November 03, 2021
Muriwhenua in lockdown after unlinked cases found
The organiser of Te Taitokerau COVID checkpoints is offering support to a couple whose infection with COVID-19 threw Northland back into level 3 conditions.
The lockdown went into force at midnight after health authorities were unable to find an epidemiological link between cases in Taipa and any other northern case, suggesting an undetected link in the chain of transmission.
Hone Harawira says tighter restrictions earlier may have stopped the risk of transmission at last week’s He Whakaputanga hui that was gate crashed by anti-vaxers, but now COVID is in the region they have to look after any affected whānau.
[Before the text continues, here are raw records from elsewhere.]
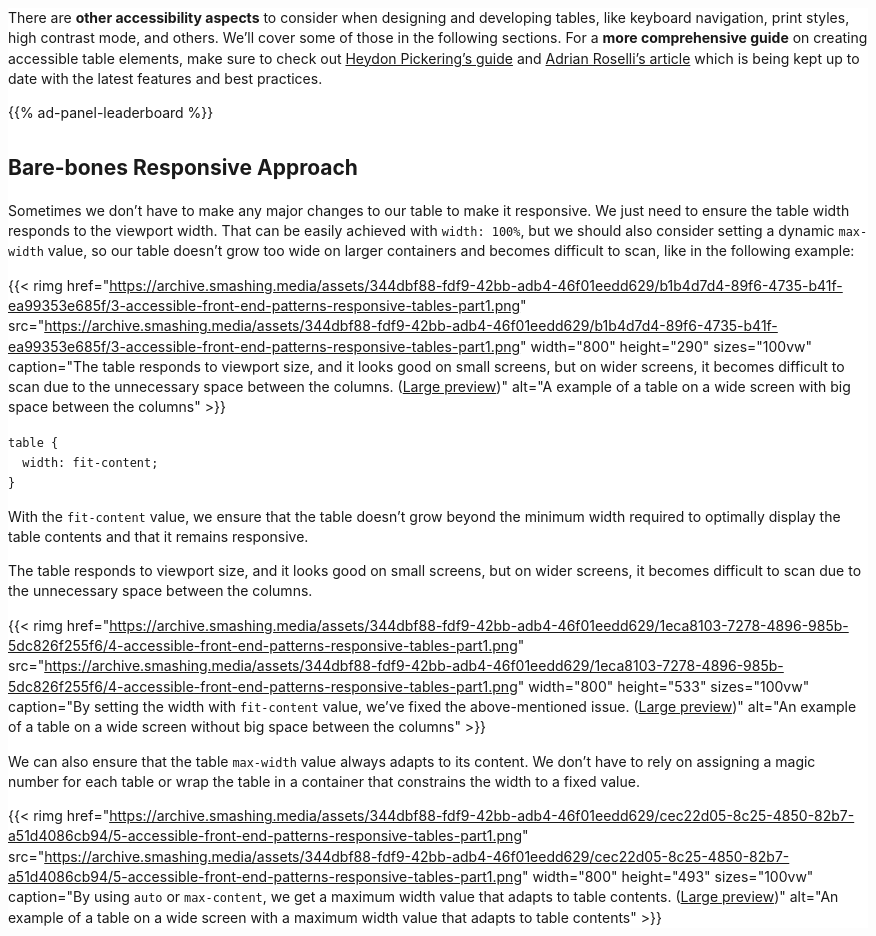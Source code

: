 There are **other accessibility aspects** to consider when designing and developing tables, like keyboard navigation, print styles, high contrast mode, and others. We’ll cover some of those in the following sections. For a **more comprehensive guide** on creating accessible table elements, make sure to check out [Heydon Pickering’s guide](https://inclusive-components.design/data-tables/) and [Adrian Roselli’s article](https://adrianroselli.com/2017/11/a-responsive-accessible-table.html) which is being kept up to date with the latest features and best practices.

{{% ad-panel-leaderboard %}}

## Bare-bones Responsive Approach

Sometimes we don’t have to make any major changes to our table to make it responsive. We just need to ensure the table width responds to the viewport width. That can be easily achieved with `width: 100%`, but we should also consider setting a dynamic `max-width` value, so our table doesn’t grow too wide on larger containers and becomes difficult to scan, like in the following example:

{{< rimg href="https://archive.smashing.media/assets/344dbf88-fdf9-42bb-adb4-46f01eedd629/b1b4d7d4-89f6-4735-b41f-ea99353e685f/3-accessible-front-end-patterns-responsive-tables-part1.png" src="https://archive.smashing.media/assets/344dbf88-fdf9-42bb-adb4-46f01eedd629/b1b4d7d4-89f6-4735-b41f-ea99353e685f/3-accessible-front-end-patterns-responsive-tables-part1.png" width="800" height="290" sizes="100vw" caption="The table responds to viewport size, and it looks good on small screens, but on wider screens, it becomes difficult to scan due to the unnecessary space between the columns. (<a href='https://archive.smashing.media/assets/344dbf88-fdf9-42bb-adb4-46f01eedd629/b1b4d7d4-89f6-4735-b41f-ea99353e685f/3-accessible-front-end-patterns-responsive-tables-part1.png'>Large preview</a>)" alt="A example of a table on a wide screen with big space between the columns" >}}

<pre><code class="language-css">table {
  width: fit-content;
}
</code></pre>

With the `fit-content` value, we ensure that the table doesn’t grow beyond the minimum width required to optimally display the table contents and that it remains responsive. 

The table responds to viewport size, and it looks good on small screens, but on wider screens, it becomes difficult to scan due to the unnecessary space between the columns.

{{< rimg href="https://archive.smashing.media/assets/344dbf88-fdf9-42bb-adb4-46f01eedd629/1eca8103-7278-4896-985b-5dc826f255f6/4-accessible-front-end-patterns-responsive-tables-part1.png" src="https://archive.smashing.media/assets/344dbf88-fdf9-42bb-adb4-46f01eedd629/1eca8103-7278-4896-985b-5dc826f255f6/4-accessible-front-end-patterns-responsive-tables-part1.png" width="800" height="533" sizes="100vw" caption="By setting the width with <code>fit-content</code> value, we’ve fixed the above-mentioned issue. (<a href='https://archive.smashing.media/assets/344dbf88-fdf9-42bb-adb4-46f01eedd629/1eca8103-7278-4896-985b-5dc826f255f6/4-accessible-front-end-patterns-responsive-tables-part1.png'>Large preview</a>)" alt="An example of a table on a wide screen without big space between the columns" >}}

We can also ensure that the table `max-width` value always adapts to its content. We don’t have to rely on assigning a magic number for each table or wrap the table in a container that constrains the width to a fixed value.

{{< rimg href="https://archive.smashing.media/assets/344dbf88-fdf9-42bb-adb4-46f01eedd629/cec22d05-8c25-4850-82b7-a51d4086cb94/5-accessible-front-end-patterns-responsive-tables-part1.png" src="https://archive.smashing.media/assets/344dbf88-fdf9-42bb-adb4-46f01eedd629/cec22d05-8c25-4850-82b7-a51d4086cb94/5-accessible-front-end-patterns-responsive-tables-part1.png" width="800" height="493" sizes="100vw" caption="By using <code>auto</code> or <code>max-content</code>, we get a maximum width value that adapts to table contents. (<a href='https://archive.smashing.media/assets/344dbf88-fdf9-42bb-adb4-46f01eedd629/cec22d05-8c25-4850-82b7-a51d4086cb94/5-accessible-front-end-patterns-responsive-tables-part1.png'>Large preview</a>)" alt="An example of a table on a wide screen with a maximum width value that adapts to table contents" >}}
“Whether we know them personally or not, our view is they are part of us and the more comfortable we can make them in the space they are in, the more likely it is they will stay home over the next two weeks. The more we can communicate, the more we can make them understand this isn’t about pointing the bone at them, this is about all the community working together and making sure we all come out of it safer and healthier,” he says.
The restrictions will stay on until at least Monday night, with the border dividing the Hokianga Harbour and running across country to Kaeo.
Immunologist Dr Dianne Sika-Paotonu from the University of Otago says the outbreak highlights the need for vaccination targets for Māori and Pacific communities.
Vaccination rates in Northland sit at 65 per cent for double vaccinations, 10 percentage points behind the national average, and 79 per cent for first doses.
She says DHBs will need to ensure at least 90 to 95 per cent full vaccinations for Māori and Pacific peoples to ensure no-one is left behind.